--- START ---
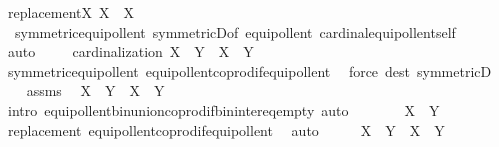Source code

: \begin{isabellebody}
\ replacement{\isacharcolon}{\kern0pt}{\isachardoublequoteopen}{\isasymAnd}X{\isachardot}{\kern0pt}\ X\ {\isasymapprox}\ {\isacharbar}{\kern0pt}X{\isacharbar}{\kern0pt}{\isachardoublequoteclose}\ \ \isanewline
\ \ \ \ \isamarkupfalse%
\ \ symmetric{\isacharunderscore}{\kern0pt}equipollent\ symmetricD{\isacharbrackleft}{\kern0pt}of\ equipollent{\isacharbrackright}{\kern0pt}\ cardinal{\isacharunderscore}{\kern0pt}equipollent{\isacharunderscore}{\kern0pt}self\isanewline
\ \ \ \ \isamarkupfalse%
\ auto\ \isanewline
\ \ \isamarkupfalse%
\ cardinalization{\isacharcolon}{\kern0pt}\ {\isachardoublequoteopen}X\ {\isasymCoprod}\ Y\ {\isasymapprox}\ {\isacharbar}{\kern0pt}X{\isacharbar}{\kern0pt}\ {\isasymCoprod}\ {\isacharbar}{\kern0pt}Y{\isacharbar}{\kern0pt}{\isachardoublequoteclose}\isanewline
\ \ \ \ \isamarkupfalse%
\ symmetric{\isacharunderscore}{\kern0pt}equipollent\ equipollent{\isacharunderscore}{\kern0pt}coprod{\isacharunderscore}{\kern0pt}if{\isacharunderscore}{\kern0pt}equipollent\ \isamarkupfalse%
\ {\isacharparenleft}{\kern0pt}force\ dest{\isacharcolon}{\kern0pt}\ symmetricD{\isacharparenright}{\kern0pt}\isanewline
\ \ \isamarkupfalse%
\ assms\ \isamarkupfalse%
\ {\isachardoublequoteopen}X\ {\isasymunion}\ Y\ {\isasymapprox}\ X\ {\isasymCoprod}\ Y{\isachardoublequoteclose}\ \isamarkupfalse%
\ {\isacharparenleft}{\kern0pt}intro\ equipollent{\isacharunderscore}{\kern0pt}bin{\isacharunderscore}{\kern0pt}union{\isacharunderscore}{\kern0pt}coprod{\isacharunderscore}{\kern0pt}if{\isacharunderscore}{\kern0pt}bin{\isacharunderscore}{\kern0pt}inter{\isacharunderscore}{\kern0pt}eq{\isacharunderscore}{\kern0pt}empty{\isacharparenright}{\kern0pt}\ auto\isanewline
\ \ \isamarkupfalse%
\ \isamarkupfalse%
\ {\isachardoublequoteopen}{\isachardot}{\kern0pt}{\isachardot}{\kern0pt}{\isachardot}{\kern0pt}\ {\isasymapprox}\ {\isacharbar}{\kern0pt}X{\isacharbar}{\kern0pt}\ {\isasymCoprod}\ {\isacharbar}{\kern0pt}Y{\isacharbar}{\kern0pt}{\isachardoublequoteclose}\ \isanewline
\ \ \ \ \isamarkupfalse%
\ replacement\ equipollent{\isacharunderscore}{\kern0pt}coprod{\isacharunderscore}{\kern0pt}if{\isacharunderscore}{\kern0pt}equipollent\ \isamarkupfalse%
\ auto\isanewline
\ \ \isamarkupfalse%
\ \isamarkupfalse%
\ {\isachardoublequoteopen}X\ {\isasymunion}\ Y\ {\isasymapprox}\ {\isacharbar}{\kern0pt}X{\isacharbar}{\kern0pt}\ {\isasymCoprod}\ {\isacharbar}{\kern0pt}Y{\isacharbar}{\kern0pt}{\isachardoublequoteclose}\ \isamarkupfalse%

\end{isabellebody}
--- END ---
--- START ---
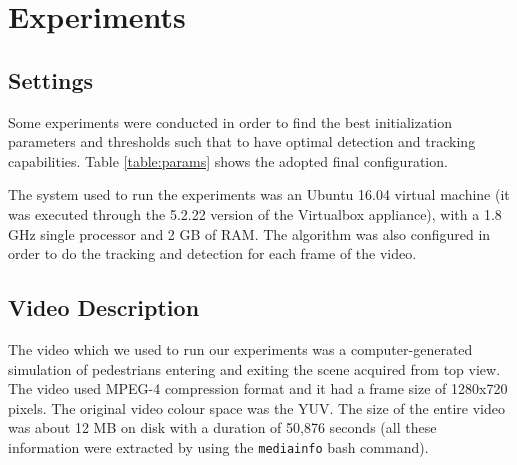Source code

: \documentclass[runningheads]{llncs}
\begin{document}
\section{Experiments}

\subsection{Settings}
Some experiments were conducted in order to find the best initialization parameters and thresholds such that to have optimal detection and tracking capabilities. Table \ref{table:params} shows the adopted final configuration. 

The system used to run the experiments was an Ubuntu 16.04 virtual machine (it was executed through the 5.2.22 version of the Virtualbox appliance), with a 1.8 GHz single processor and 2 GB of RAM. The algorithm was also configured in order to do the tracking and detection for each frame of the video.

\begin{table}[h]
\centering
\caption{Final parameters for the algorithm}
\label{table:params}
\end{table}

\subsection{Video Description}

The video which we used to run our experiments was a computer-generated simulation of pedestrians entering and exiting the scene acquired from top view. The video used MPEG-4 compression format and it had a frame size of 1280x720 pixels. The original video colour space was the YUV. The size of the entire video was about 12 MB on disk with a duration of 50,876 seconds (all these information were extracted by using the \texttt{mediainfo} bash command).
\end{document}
--- END ---
--- START ---
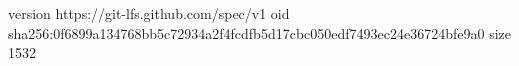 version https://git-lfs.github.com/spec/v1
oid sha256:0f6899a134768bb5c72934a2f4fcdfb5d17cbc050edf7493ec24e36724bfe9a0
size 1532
--- END ---
# Problem description
Go through the material above and copy each line that holds the string "isacharparenleft".

# Answer box
\ {\isacharparenleft}{\kern0pt}force\ dest{\isacharcolon}{\kern0pt}\ symmetricD{\isacharparenright}{\kern0pt}\isanewline
\ {\isacharparenleft}{\kern0pt}intro\ equipollent{\isacharunderscore}{\kern0pt}bin{\isacharunderscore}{\kern0pt}union{\isacharunderscore}{\kern0pt}coprod{\isacharunderscore}{\kern0pt}if{\isacharunderscore}{\kern0pt}bin{\isacharunderscore}{\kern0pt}inter{\isacharunderscore}{\kern0pt}eq{\isacharunderscore}{\kern0pt}empty{\isacharparenright}{\kern0pt}\ auto\isanewline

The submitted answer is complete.